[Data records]
__________________________________________________
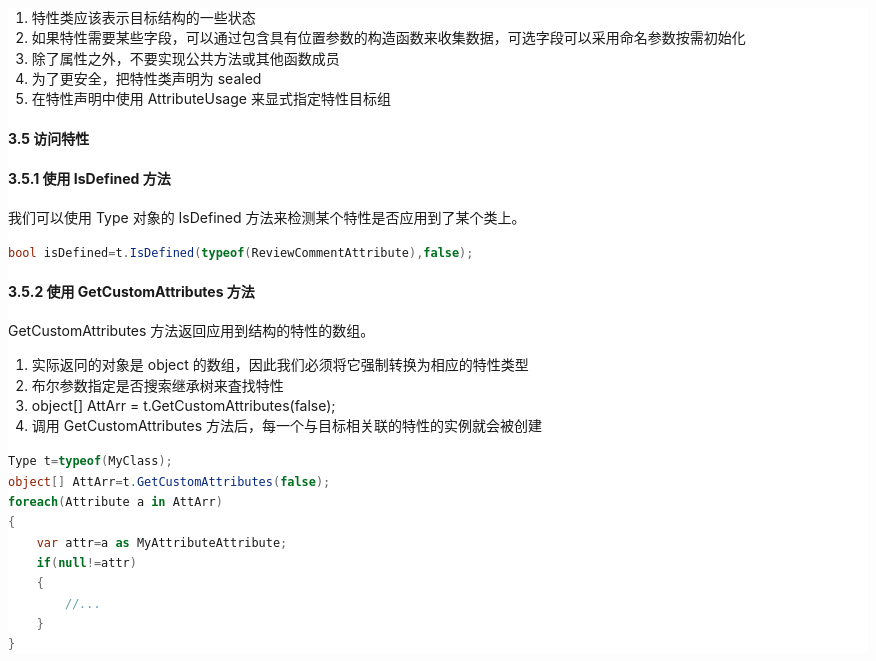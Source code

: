 1. 特性类应该表示目标结构的一些状态
2. 如果特性需要某些字段，可以通过包含具有位置参数的构造函数来收集数据，可选字段可以采用命名参数按需初始化
3. 除了属性之外，不要实现公共方法或其他函数成员
4. 为了更安全，把特性类声明为 sealed
5. 在特性声明中使用 AttributeUsage 来显式指定特性目标组

#### 3.5 访问特性

#### 3.5.1 使用 IsDefined 方法

我们可以使用 Type 对象的 IsDefined 方法来检测某个特性是否应用到了某个类上。

```csharp
bool isDefined=t.IsDefined(typeof(ReviewCommentAttribute),false);
```

#### 3.5.2 使用 GetCustomAttributes 方法

GetCustomAttributes 方法返回应用到结构的特性的数组。

1. 实际返冋的对象是 object 的数组，因此我们必须将它强制转换为相应的特性类型
2. 布尔参数指定是否搜索继承树来査找特性
3. object[] AttArr = t.GetCustomAttributes(false);
4. 调用 GetCustomAttributes 方法后，每一个与目标相关联的特性的实例就会被创建

```csharp
Type t=typeof(MyClass);
object[] AttArr=t.GetCustomAttributes(false);
foreach(Attribute a in AttArr)
{
    var attr=a as MyAttributeAttribute;
    if(null!=attr)
    {
		//...
    }
}
```
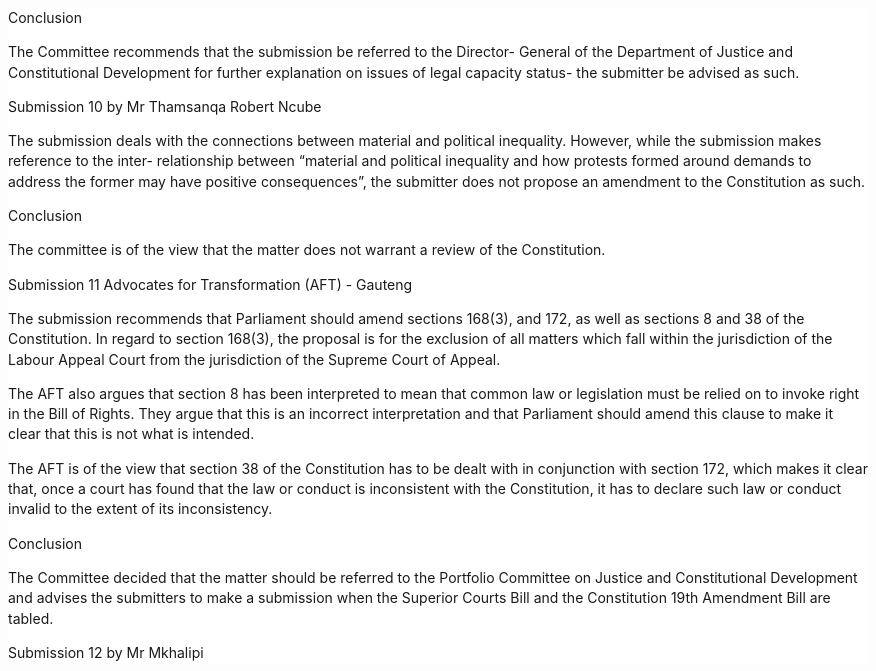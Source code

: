 
   Conclusion


   The Committee recommends that the submission be referred to the Director-
   General of the Department of Justice and Constitutional  Development  for
   further explanation on issues of legal capacity status- the submitter  be
   advised as such.


   Submission 10 by Mr Thamsanqa Robert Ncube


   The submission deals with the connections between material and  political
   inequality.  However, while the submission makes reference to the  inter-
   relationship between “material and political inequality and how  protests
   formed  around  demands  to  address  the  former   may   have   positive
   consequences”, the  submitter  does  not  propose  an  amendment  to  the
   Constitution as such.


   Conclusion


   The committee is of the view that the matter does not warrant a review of
   the Constitution.


   Submission 11 Advocates for Transformation (AFT) - Gauteng

   The submission recommends that Parliament should amend  sections  168(3),
   and 172, as well as sections 8 and 38 of the Constitution.  In regard  to
   section 168(3), the proposal is for the exclusion of  all  matters  which
   fall within  the  jurisdiction  of  the  Labour  Appeal  Court  from  the
   jurisdiction of the Supreme Court of Appeal.


   The AFT also argues that section 8 has  been  interpreted  to  mean  that
   common law or legislation must be relied on to invoke right in  the  Bill
   of Rights.  They argue that this is an incorrect interpretation and  that
   Parliament should amend this clause to make it clear  that  this  is  not
   what is intended.


   The AFT is of the view that section 38 of  the  Constitution  has  to  be
   dealt with in conjunction with section 172, which makes  it  clear  that,
   once a court has found that the law or conduct is inconsistent  with  the
   Constitution, it has to declare such law or conduct invalid to the extent
   of its inconsistency.


   Conclusion


   The Committee decided that the matter should be referred to the Portfolio
   Committee on Justice  and  Constitutional  Development  and  advises  the
   submitters to make a submission when the Superior  Courts  Bill  and  the
   Constitution 19th Amendment Bill are tabled.

   Submission 12 by Mr Mkhalipi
__________________________________________________
Task requirements. Collect the lines of the records that include the string "referred".

Solution to the problem.
   The Committee recommends that the submission be referred to the Director-
   The Committee decided that the matter should be referred to the Portfolio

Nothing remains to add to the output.